From another page (Dummy_pronoun),
A dummy pronoun, also called an expletive pronoun or pleonastic pronoun, is a type of pronoun that adds no meaning but is required by syntax. An example is the "it" in "it is raining".
A dummy pronoun is used when a particular verb argument (or preposition) is nonexistent (it could also be unknown, irrelevant, already understood, or otherwise "not to be spoken of directly"), but when a reference to the argument (a pronoun) is nevertheless syntactically required. For instance, in the phrase, It is obvious that the violence will continue, it is a dummy pronoun, not referring to any agent. Unlike a regular pronoun of English, it cannot be replaced by any noun phrase (except for, rhetorically permitting, something like 'the state of affairs' or 'the fact of the matter'.)

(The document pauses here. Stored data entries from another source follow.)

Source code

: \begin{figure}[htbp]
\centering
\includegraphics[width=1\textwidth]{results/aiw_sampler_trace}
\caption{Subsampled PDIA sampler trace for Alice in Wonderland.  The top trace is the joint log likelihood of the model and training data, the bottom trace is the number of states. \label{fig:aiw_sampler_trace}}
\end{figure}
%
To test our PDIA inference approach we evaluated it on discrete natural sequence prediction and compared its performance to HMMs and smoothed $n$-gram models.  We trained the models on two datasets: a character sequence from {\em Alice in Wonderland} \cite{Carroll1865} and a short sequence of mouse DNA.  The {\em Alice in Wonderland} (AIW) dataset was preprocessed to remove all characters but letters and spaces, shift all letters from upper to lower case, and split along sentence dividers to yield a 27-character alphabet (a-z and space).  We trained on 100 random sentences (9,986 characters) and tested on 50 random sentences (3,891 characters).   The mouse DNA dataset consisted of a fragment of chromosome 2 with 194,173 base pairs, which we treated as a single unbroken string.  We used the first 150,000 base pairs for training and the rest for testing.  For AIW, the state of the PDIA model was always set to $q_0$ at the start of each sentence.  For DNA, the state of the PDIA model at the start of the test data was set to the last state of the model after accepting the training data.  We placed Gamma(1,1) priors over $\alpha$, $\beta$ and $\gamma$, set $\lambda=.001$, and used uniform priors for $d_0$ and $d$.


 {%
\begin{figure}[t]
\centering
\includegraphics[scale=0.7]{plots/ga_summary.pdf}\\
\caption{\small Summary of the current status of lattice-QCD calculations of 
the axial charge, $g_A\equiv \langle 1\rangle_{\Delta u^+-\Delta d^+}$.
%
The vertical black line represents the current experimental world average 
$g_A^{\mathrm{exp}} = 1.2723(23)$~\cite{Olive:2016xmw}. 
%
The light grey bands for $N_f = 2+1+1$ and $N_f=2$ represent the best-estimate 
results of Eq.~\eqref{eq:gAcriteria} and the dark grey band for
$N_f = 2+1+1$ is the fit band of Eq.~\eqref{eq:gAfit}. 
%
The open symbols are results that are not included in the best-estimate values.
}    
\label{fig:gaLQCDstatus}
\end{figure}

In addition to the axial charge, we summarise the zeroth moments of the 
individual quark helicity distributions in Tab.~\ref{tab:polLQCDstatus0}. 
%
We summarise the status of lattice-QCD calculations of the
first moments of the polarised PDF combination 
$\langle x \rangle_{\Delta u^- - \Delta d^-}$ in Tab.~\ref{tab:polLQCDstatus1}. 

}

It might also worth noting that (from the Wikipedia's There_is page) sometimes they can be either an adverb or a pronoun, and when it's a pronoun, it's pronounced in its weak form.
Because the word there can also be a deictic adverb (meaning "at/to that place"), a sentence like There is a river could have either of two meanings: "a river exists" (with there as a pronoun), and "a river is in that place" (with there as an adverb). In speech, the adverbial there would be given stress, while the pronoun would not – in fact the pronoun is often pronounced as a weak form, /ðə(r)/.